Regresé de Italia el 17 de septiembre, con el otoño prácticamente encima. Después de una novela en la que llevaba trabajando mucho tiempo, y que terminé a finales de agosto, quería empezar un libro nuevo. Tenía la idea, los personajes, incluso el título –cosa que no me suele suceder–. Se trataba de un libro para niños. Una historia muy satírica escrita en clave de humor.

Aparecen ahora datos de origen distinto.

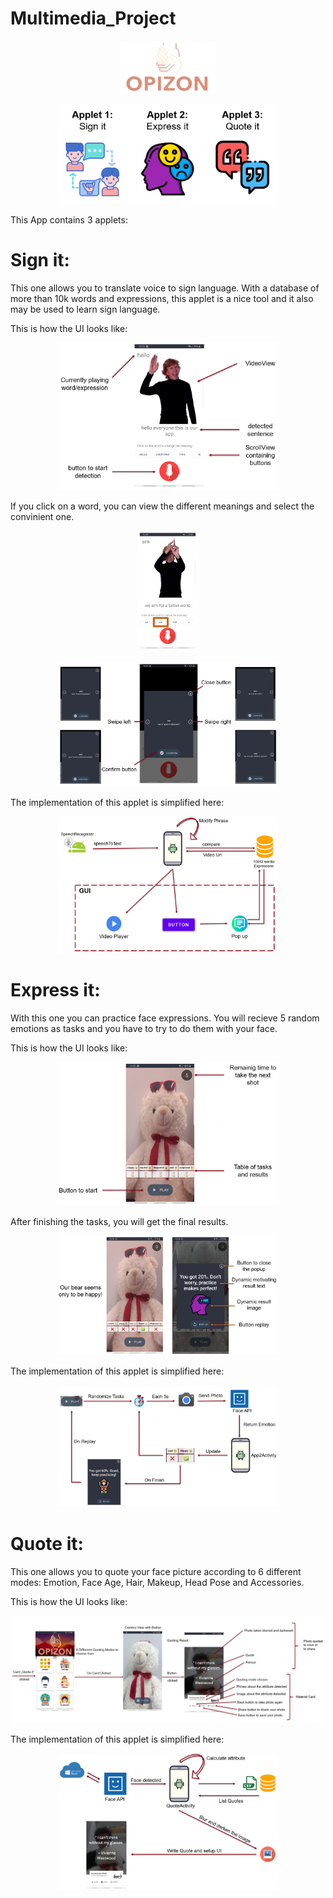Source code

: # Multimedia_Project
<p align="center">
  <img src="./images/logo.png" alt="drawing" width="30%"/>
</p>

<p align="center">
  <img src="./images/applets.png" alt="drawing" width="70%"/>
</p>

This App contains 3 applets:

# Sign it:
This one allows you to translate voice to sign language. With a database of more than 10k words and expressions, this applet is a nice tool and it also may be used to learn sign language.

This is how the UI looks like:

<p align="center">
  <img src="./images/sign_it_1.png" alt="drawing" width="70%"/>
</p>

If you click on a word, you can view the different meanings and select the convinient one.

<p align="center">
  <img src="./images/sign_it_2.png" alt="drawing" width="20%"/>
</p>

<p align="center">
  <img src="./images/sign_it_3.png" alt="drawing" width="70%"/>
</p>

The implementation of this applet is simplified here:

<p align="center">
  <img src="./images/sign_it_4.png" alt="drawing" width="70%"/>
</p>

# Express it:
With this one you can practice face expressions. You will recieve 5 random emotions as tasks and you have to try to do them with your face.

This is how the UI looks like:

<p align="center">
  <img src="./images/express_it_1.png" alt="drawing" width="70%"/>
</p>

After finishing the tasks, you will get the final results.

<p align="center">
  <img src="./images/express_it_2.png" alt="drawing" width="70%"/>
</p>

The implementation of this applet is simplified here:

<p align="center">
  <img src="./images/express_it_3.png" alt="drawing" width="70%"/>
</p>

# Quote it:
This one allows you to quote your face picture according to 6 different modes: Emotion, Face Age, Hair, Makeup, Head Pose and Accessories. 

This is how the UI looks like:

<p align="center">
  <img src="./images/quote_it_1.png" alt="drawing" width="99%"/>
</p>

The implementation of this applet is simplified here:

<p align="center">
  <img src="./images/quote_it_2.png" alt="drawing" width="70%"/>
</p>
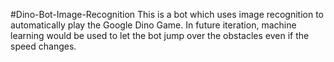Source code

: #Dino-Bot-Image-Recognition
This is a bot which uses image recognition to automatically play the Google Dino Game. In future iteration, machine learning would be used to let the bot jump over the obstacles even if the speed changes.

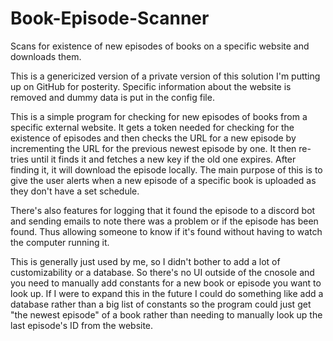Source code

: # Book-Episode-Scanner
Scans for existence of new episodes of books on a specific website and downloads them.

This is a genericized version of a private version of this solution I'm putting up on GitHub for posterity.
Specific information about the website is removed and dummy data is put in the config file.

This is a simple program for checking for new episodes of books from a specific external website. It gets a token needed for checking for the existence of episodes and then checks the URL for a new episode by incrementing the URL for the previous newest episode by one. It then re-tries until it finds it and fetches a new key if the old one expires. After finding it, it will download the episode locally. The main purpose of this is to give the user alerts when a new episode of a specific book is uploaded as they don't have a set schedule.

There's also features for logging that it found the episode to a discord bot and sending emails to note there was a problem or if the episode has been found. Thus allowing someone to know if it's found without having to watch the computer running it.

This is generally just used by me, so I didn't bother to add a lot of customizability or a database. So there's no UI outside of the cnosole and you need to manually add constants for a new book or episode you want to look up. If I were to expand this in the future I could do something like add a database rather than a big list of constants so the program could just get "the newest episode" of a book rather than needing to manually look up the last episode's ID from the website.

El primer intento debí hacerlo en torno al 20 de septiembre, pero no me sentía centrado y no me gustó nada de lo que escribí. Volví a comenzar al día siguiente, y lo mismo. Descansé el fin de semana, y yo pensaba que este descanso iba a aclarar las ideas y me iba a mostrar el camino que andaba buscando. Reemprendí la escritura el lunes 24. No, no era eso lo que daba vueltas en mi cabeza. ¿Dónde estaba el problema? El 25 volví a comenzar la historia, que dejé el 26. El día 27 me dije que empezaría de nuevo y, en cierto modo, me obligaría a seguir, aunque no estuviera convencido del resultado. A veces me ha sucedido: tardo un tiempo en lograr que la historia arranque y encuentre el pulso adecuado para seguir avanzando. Eso hice. Continué el 28, el 29, el 30 (no descansé el fin de semana), el 1 de octubre y el 2. Hoy es día 3 y acabo de marcar todo el texto que llevaba escrito –ya unos cuantos folios– y he apretado después la tecla “suprimir”. Todo ha desaparecido, como por arte de magia.
Pero os aseguro, queridos mirones, que mañana vuelvo a empezar.